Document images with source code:
-------------------------

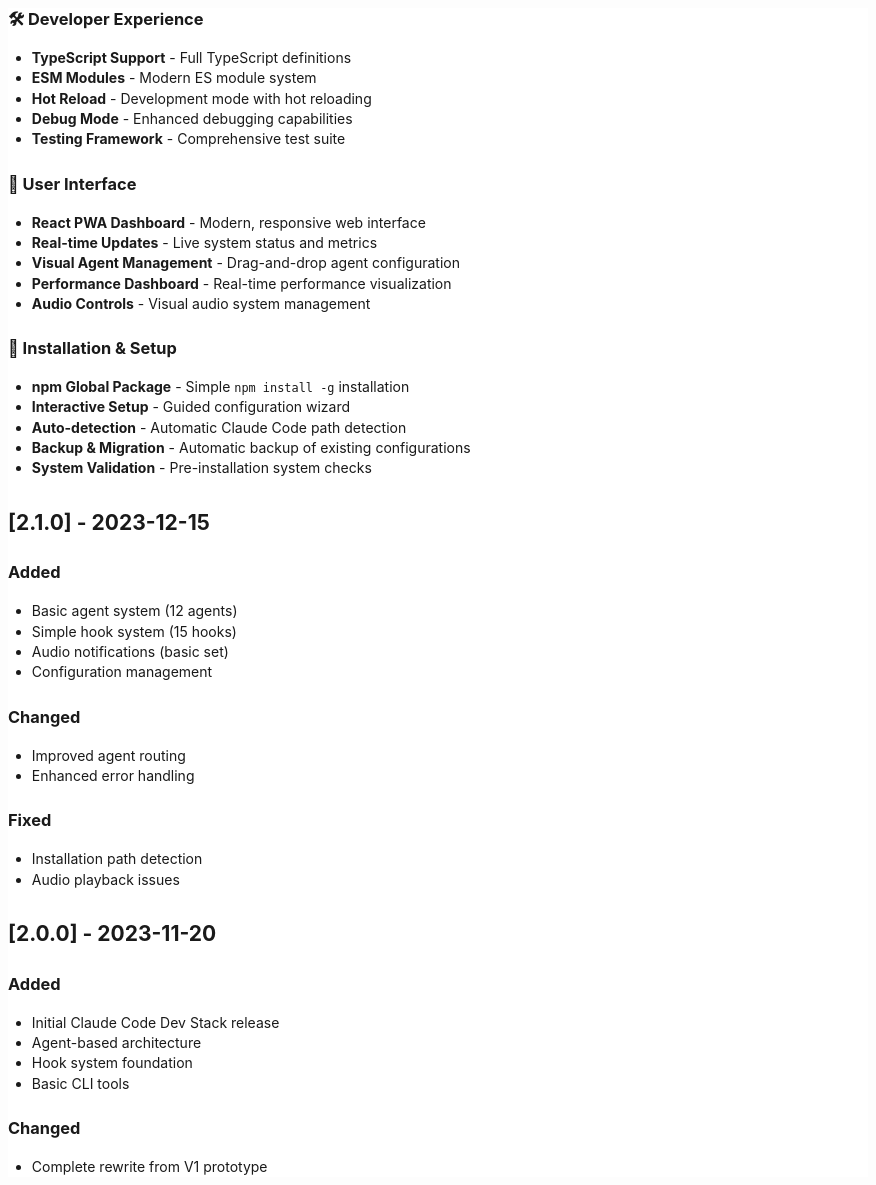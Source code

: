 ### 🛠️ Developer Experience
- **TypeScript Support** - Full TypeScript definitions
- **ESM Modules** - Modern ES module system
- **Hot Reload** - Development mode with hot reloading
- **Debug Mode** - Enhanced debugging capabilities
- **Testing Framework** - Comprehensive test suite

### 🎨 User Interface
- **React PWA Dashboard** - Modern, responsive web interface
- **Real-time Updates** - Live system status and metrics
- **Visual Agent Management** - Drag-and-drop agent configuration
- **Performance Dashboard** - Real-time performance visualization
- **Audio Controls** - Visual audio system management

### 🔧 Installation & Setup
- **npm Global Package** - Simple `npm install -g` installation
- **Interactive Setup** - Guided configuration wizard
- **Auto-detection** - Automatic Claude Code path detection
- **Backup & Migration** - Automatic backup of existing configurations
- **System Validation** - Pre-installation system checks

## [2.1.0] - 2023-12-15

### Added
- Basic agent system (12 agents)
- Simple hook system (15 hooks)
- Audio notifications (basic set)
- Configuration management

### Changed
- Improved agent routing
- Enhanced error handling

### Fixed
- Installation path detection
- Audio playback issues

## [2.0.0] - 2023-11-20

### Added
- Initial Claude Code Dev Stack release
- Agent-based architecture
- Hook system foundation
- Basic CLI tools

### Changed
- Complete rewrite from V1 prototype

-------------------------

> How to complete this task
Would you please set down the lines from the one with "### 🔧 Installation & Setup" to the end of the data above, exactly and without any other lines?

> Output
### 🔧 Installation & Setup
- **npm Global Package** - Simple `npm install -g` installation
- **Interactive Setup** - Guided configuration wizard
- **Auto-detection** - Automatic Claude Code path detection
- **Backup & Migration** - Automatic backup of existing configurations
- **System Validation** - Pre-installation system checks

## [2.1.0] - 2023-12-15

### Added
- Basic agent system (12 agents)
- Simple hook system (15 hooks)
- Audio notifications (basic set)
- Configuration management

### Changed
- Improved agent routing
- Enhanced error handling

### Fixed
- Installation path detection
- Audio playback issues

## [2.0.0] - 2023-11-20

### Added
- Initial Claude Code Dev Stack release
- Agent-based architecture
- Hook system foundation
- Basic CLI tools

### Changed
- Complete rewrite from V1 prototype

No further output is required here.